• **Directions for this task**:
Skip every image and restate the data word for word.
(Records to process begins)
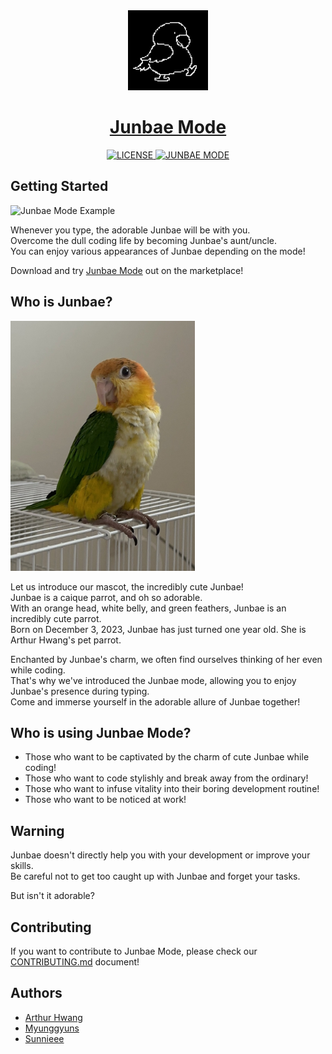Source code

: <div align="center">
  <a href="https://marketplace.visualstudio.com/items?itemName=JunbaeJs.junbae-mode&ssr=false#overview">
    <img alt="junbae logo" src="images/junbae-logo.png" height="128">
    <h1 align="center">Junbae Mode</h1>
  </a>
</div>

<div align="center">
  <a aria-label="License" href="https://github.com/JunbaeJs/junbae-mode/blob/main/LICENSE">
    <img alt="LICENSE" src="https://img.shields.io/npm/l/next.svg?style=for-the-badge&labelColor=000000">
  </a>
  <a aria-label="Join the community on GitHub" href="https://github.com/JunbaeJs/junbae-mode">
    <img alt="JUNBAE MODE" src="https://img.shields.io/badge/Junbae%20Mode%20-blueviolet.svg?style=for-the-badge&logo=Github&labelColor=000000&logoWidth=20">
  </a>
</div>

## Getting Started

<img alt="Junbae Mode Example" src="images/junbae-mode-example.gif" height="250">

Whenever you type, the adorable Junbae will be with you.<br/>
Overcome the dull coding life by becoming Junbae's aunt/uncle.<br/>
You can enjoy various appearances of Junbae depending on the mode!

Download and try [Junbae Mode](https://marketplace.visualstudio.com/items?itemName=JunbaeJs.junbae-mode&ssr=false#overview) out on the marketplace!

## Who is Junbae?

<img alt="Junbae.D.Caique" src="images/junbae.jpg" height="400">

Let us introduce our mascot, the incredibly cute Junbae!<br/>
Junbae is a caique parrot, and oh so adorable.<br/>
With an orange head, white belly, and green feathers, Junbae is an incredibly cute parrot.<br/>
Born on December 3, 2023, Junbae has just turned one year old. She is Arthur Hwang's pet parrot.

Enchanted by Junbae's charm, we often find ourselves thinking of her even while coding.<br/>
That's why we've introduced the Junbae mode, allowing you to enjoy Junbae's presence during typing.<br/>
Come and immerse yourself in the adorable allure of Junbae together!

## Who is using Junbae Mode?

- Those who want to be captivated by the charm of cute Junbae while coding!
- Those who want to code stylishly and break away from the ordinary!
- Those who want to infuse vitality into their boring development routine!
- Those who want to be noticed at work!

## Warning

Junbae doesn't directly help you with your development or improve your skills.<br/>
Be careful not to get too caught up with Junbae and forget your tasks.

But isn't it adorable?

## Contributing

If you want to contribute to Junbae Mode, please check our [CONTRIBUTING.md](/CONTRIBUTING.md) document!

## Authors

- [Arthur Hwang](https://github.com/changchanghwang)
- [Myunggyuns](https://github.com/myunggyuns)
- [Sunnieee](https://github.com/sunnieeeYoon)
(Records to process ends)
• **Task answer**:
Source code

: <div align="center">
  <a href="https://marketplace.visualstudio.com/items?itemName=JunbaeJs.junbae-mode&ssr=false#overview">
    <img alt="junbae logo" src="images/junbae-logo.png" height="128">
    <h1 align="center">Junbae Mode</h1>
  </a>
</div>

<div align="center">
  <a aria-label="License" href="https://github.com/JunbaeJs/junbae-mode/blob/main/LICENSE">
    <img alt="LICENSE" src="https://img.shields.io/npm/l/next.svg?style=for-the-badge&labelColor=000000">
  </a>
  <a aria-label="Join the community on GitHub" href="https://github.com/JunbaeJs/junbae-mode">
    <img alt="JUNBAE MODE" src="https://img.shields.io/badge/Junbae%20Mode%20-blueviolet.svg?style=for-the-badge&logo=Github&labelColor=000000&logoWidth=20">
  </a>
</div>

## Getting Started

<img alt="Junbae Mode Example" src="images/junbae-mode-example.gif" height="250">

Whenever you type, the adorable Junbae will be with you.<br/>
Overcome the dull coding life by becoming Junbae's aunt/uncle.<br/>
You can enjoy various appearances of Junbae depending on the mode!

Download and try [Junbae Mode](https://marketplace.visualstudio.com/items?itemName=JunbaeJs.junbae-mode&ssr=false#overview) out on the marketplace!

## Who is Junbae?

<img alt="Junbae.D.Caique" src="images/junbae.jpg" height="400">

Let us introduce our mascot, the incredibly cute Junbae!<br/>
Junbae is a caique parrot, and oh so adorable.<br/>
With an orange head, white belly, and green feathers, Junbae is an incredibly cute parrot.<br/>
Born on December 3, 2023, Junbae has just turned one year old. She is Arthur Hwang's pet parrot.

Enchanted by Junbae's charm, we often find ourselves thinking of her even while coding.<br/>
That's why we've introduced the Junbae mode, allowing you to enjoy Junbae's presence during typing.<br/>
Come and immerse yourself in the adorable allure of Junbae together!

## Who is using Junbae Mode?

- Those who want to be captivated by the charm of cute Junbae while coding!
- Those who want to code stylishly and break away from the ordinary!
- Those who want to infuse vitality into their boring development routine!
- Those who want to be noticed at work!

## Warning

Junbae doesn't directly help you with your development or improve your skills.<br/>
Be careful not to get too caught up with Junbae and forget your tasks.

But isn't it adorable?

## Contributing

If you want to contribute to Junbae Mode, please check our [CONTRIBUTING.md](/CONTRIBUTING.md) document!

## Authors

- [Arthur Hwang](https://github.com/changchanghwang)
- [Myunggyuns](https://github.com/myunggyuns)
- [Sunnieee](https://github.com/sunnieeeYoon)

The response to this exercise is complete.